Конечно, продолжается, тенденции так быстро не меняются. Но, однако, это несет в себе свои риски и опасности, как показывает, например, украинская ситуация, где пока ничего хорошего от этого для Церкви не было.
И фокусировка политиков на религиозном интересе содержит в себе какой-то вызов. Мне кажется, что это связано с целым рядом макротенденций нашей истории. И одна из них – смерть проекта «Просвещение», о котором много пишут сейчас современные философы и политологи. Представление о человеке, как о нулевой величине, без роду, без племени, уверенность, что счастливая жизнь человека зависит не от культурных и религиозных особенностей, а связана с неким правильным устроением правильных общественно-политических институтов. То есть если все будет выстроено правильно, то все и будет хорошо.
Но в конце XX века мы поняли, что это все не так, и это понимание было одной из причин возвращения интереса к религии и обращения к ней, как к более долгому основанию человеческой цивилизации.
По мне так в какой-то мере оно было неизбежным. Мы все равно все оттуда и рано или поздно обращаемся к этим смыслам. В том числе и потому, что этот очень сильно меняющийся мир заставляет нас искать религиозные смыслы и по-новому проявляет их для нас.
Да хоть та же пандемия, когда мы вдруг поняли, что столкнулись с тем, что раньше многие из нас видели только в фильмах. Понятно, что люди, прошедшие войну или многолетние лагеря, улыбнутся нашим бедам. Говорить о сверхсерьезном испытании перед лицом этих людей, наверное, неправильно. Но посмотрите, было ли такое, чтобы весь современный мир оказался парализованным, лишенным возможности жить привычной жизнью.
Умные головы тут же заговорили о том, что это ставит вопрос о ценностной шкале. Мы должны понять, что действительно для нас важно, а что оказывается совсем не важным. А такие вопросы всегда решались в религиозной плоскости.
И для самих религиозных общин сегодня чрезвычайно важно все происходящее с нами. И мы пока в Церкви не прошли через дискуссии на тему, какие уроки мы все-таки выносим из пандемии.
И желание продуктивного выхода из этой ситуации опять возвращает нас к разговору о богословской оценке происходящего.
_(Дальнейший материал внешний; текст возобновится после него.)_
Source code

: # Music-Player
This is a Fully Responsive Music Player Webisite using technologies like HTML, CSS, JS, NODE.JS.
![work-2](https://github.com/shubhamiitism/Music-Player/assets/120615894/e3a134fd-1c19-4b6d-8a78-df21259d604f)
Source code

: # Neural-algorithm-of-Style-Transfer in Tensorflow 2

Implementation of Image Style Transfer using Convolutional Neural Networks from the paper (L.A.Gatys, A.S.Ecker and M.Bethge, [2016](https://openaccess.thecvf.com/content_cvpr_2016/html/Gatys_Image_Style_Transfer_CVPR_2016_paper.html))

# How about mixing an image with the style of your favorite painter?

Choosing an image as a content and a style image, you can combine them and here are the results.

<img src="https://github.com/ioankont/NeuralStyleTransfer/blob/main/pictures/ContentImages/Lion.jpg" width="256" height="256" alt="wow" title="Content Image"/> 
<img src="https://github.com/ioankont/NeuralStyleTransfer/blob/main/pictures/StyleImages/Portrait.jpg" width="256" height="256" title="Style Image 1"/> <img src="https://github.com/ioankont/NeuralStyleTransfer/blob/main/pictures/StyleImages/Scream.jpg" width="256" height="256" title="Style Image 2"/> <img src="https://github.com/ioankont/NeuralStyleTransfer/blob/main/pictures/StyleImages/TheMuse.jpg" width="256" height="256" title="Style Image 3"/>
Об упоминании Бога в Конституции
Владимир Легойда: Результат изменения Конституции и упоминания в ней Бога намного масштабней, чем может показаться.
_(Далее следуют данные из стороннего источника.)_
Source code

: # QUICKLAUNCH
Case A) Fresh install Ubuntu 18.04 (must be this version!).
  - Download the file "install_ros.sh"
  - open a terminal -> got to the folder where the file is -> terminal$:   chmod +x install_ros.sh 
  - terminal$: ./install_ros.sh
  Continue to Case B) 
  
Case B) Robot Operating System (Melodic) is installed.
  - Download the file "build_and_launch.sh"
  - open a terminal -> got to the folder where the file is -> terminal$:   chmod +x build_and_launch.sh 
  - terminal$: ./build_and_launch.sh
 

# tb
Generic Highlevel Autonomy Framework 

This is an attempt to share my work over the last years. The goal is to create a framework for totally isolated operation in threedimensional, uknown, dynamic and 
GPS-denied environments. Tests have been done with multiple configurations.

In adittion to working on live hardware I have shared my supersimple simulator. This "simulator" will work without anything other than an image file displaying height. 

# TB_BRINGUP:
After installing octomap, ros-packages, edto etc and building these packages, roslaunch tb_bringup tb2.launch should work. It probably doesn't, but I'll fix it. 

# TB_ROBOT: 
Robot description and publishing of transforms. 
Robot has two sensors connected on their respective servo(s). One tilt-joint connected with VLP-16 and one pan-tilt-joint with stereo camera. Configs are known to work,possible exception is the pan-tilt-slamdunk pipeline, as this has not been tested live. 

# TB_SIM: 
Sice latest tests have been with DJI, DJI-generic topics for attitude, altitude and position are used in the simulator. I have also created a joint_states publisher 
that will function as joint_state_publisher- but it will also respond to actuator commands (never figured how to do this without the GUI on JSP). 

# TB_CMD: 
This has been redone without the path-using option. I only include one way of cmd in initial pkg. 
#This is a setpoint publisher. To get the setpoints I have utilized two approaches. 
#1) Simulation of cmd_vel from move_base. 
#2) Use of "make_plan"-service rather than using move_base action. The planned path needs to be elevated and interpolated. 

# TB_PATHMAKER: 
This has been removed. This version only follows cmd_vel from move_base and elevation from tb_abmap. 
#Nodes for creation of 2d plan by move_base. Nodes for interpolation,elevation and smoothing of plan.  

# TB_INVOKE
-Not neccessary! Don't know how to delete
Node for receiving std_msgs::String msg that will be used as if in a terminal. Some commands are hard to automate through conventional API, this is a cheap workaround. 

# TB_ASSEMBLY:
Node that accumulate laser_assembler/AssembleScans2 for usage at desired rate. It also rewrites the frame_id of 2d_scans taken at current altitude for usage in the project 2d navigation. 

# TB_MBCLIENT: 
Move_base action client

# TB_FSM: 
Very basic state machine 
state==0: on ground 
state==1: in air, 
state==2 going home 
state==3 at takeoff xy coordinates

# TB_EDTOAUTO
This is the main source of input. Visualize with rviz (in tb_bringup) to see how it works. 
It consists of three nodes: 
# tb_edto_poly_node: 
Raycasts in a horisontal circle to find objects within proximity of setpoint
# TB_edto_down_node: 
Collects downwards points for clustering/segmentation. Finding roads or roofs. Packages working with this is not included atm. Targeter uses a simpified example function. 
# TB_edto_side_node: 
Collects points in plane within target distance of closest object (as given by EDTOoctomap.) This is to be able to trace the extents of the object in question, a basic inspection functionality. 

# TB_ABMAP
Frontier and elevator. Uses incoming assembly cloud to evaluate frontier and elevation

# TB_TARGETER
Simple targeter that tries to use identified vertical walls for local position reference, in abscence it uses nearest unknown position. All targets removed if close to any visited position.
Мы сами и все сторонники этого так долго доказывали оппонентам, что упоминание Бога в Конституции ничему не противоречит – ни государственным принципам, ни светским правам – что фактически чуть ли не свели это на уровень простой фразы.
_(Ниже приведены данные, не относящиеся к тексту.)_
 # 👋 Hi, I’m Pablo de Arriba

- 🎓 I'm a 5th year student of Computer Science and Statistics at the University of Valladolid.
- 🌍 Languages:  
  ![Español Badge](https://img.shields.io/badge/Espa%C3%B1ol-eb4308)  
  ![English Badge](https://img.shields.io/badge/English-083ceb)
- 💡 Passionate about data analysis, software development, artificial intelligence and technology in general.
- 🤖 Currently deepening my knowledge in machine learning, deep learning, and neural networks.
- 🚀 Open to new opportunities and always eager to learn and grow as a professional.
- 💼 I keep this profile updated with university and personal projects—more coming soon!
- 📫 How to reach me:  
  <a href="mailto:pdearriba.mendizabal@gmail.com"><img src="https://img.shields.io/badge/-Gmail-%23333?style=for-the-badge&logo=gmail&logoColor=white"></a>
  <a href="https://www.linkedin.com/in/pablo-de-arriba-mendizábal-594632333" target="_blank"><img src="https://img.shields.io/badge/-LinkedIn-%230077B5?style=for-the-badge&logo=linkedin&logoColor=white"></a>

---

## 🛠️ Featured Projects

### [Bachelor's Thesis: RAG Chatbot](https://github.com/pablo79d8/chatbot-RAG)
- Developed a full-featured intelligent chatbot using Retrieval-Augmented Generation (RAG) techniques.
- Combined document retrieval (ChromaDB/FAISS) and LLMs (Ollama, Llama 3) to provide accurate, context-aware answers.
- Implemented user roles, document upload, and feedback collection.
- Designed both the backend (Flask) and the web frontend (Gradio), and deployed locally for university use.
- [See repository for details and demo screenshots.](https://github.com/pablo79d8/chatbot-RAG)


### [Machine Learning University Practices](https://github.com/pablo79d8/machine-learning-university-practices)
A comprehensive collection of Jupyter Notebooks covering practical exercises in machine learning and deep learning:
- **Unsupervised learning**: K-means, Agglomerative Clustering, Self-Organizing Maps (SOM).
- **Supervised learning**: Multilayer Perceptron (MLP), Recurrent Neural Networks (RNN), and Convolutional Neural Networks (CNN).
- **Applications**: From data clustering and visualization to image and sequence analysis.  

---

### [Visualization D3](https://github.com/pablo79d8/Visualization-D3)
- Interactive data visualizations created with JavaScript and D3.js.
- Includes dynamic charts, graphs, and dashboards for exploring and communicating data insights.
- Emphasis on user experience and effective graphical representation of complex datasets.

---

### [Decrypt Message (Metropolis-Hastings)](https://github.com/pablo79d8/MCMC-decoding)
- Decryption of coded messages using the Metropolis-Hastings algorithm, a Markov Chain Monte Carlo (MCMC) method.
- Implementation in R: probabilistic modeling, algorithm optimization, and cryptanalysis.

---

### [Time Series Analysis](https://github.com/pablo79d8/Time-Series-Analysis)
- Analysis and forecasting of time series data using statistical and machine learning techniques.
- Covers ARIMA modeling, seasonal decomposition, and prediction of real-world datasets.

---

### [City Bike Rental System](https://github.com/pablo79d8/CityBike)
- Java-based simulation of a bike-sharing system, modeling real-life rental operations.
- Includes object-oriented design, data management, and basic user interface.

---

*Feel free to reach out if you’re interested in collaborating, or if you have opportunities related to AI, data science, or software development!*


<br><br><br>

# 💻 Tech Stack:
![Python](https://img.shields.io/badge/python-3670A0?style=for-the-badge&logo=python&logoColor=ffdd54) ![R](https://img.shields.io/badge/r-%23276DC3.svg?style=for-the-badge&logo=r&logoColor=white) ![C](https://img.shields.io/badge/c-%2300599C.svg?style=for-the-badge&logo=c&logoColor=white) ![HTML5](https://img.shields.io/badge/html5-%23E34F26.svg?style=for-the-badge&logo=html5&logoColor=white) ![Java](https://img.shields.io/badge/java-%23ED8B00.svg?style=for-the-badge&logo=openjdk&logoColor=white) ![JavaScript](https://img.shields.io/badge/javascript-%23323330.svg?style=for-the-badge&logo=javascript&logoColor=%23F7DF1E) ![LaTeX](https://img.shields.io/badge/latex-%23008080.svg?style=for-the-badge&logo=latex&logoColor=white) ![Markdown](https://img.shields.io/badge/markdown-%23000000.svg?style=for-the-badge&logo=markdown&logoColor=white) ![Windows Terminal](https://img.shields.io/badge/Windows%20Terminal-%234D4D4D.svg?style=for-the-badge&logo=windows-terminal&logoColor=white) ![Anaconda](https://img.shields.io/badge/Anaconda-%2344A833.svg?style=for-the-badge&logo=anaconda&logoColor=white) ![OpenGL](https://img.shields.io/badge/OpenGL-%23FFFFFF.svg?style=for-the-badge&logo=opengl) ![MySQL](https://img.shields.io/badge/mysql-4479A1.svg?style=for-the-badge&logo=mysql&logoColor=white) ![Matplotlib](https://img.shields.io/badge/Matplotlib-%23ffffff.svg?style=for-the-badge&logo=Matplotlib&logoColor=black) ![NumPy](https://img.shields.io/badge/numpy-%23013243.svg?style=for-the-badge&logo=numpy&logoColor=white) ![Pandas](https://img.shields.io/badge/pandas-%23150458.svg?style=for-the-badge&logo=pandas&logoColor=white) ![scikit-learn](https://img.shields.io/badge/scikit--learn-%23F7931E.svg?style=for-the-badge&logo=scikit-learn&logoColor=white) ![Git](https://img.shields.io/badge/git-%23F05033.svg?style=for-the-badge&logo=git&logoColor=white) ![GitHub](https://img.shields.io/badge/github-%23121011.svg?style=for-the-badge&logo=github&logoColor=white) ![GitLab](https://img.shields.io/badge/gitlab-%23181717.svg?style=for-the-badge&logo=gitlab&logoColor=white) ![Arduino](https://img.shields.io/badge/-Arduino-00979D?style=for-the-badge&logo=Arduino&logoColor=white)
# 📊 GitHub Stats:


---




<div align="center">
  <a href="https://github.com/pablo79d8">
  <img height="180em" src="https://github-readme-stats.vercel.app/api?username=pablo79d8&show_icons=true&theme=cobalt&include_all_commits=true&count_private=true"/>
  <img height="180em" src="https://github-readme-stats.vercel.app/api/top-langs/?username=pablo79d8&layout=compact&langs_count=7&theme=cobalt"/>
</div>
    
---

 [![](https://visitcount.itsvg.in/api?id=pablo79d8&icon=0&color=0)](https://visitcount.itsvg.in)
А это все-таки важное изменение. Потому что у нас сложился устойчивый стереотип, что человек на государственной работе не может быть верующим человеком. Недавно директор школы написала в Facebook «я как верующий человек…» и все сразу стали говорить: ужасно! как она может! чему она учит детей! А ведь с мировоззренческой точки зрения она просто сказала, какой из трех известных типов мировоззрения выбрала.
Не станем же мы, принимая человека на работу в школу, узнавать: не является ли он религиозным человеком? И не будем же настаивать, что только атеисты должны быть директорами школ.
Делать скандалом признание человека в том, что он верующий, можно только в том случае, если мы также готовы возмущаться его атеизмом. Иначе нам не выйти из стереотипов советского времени.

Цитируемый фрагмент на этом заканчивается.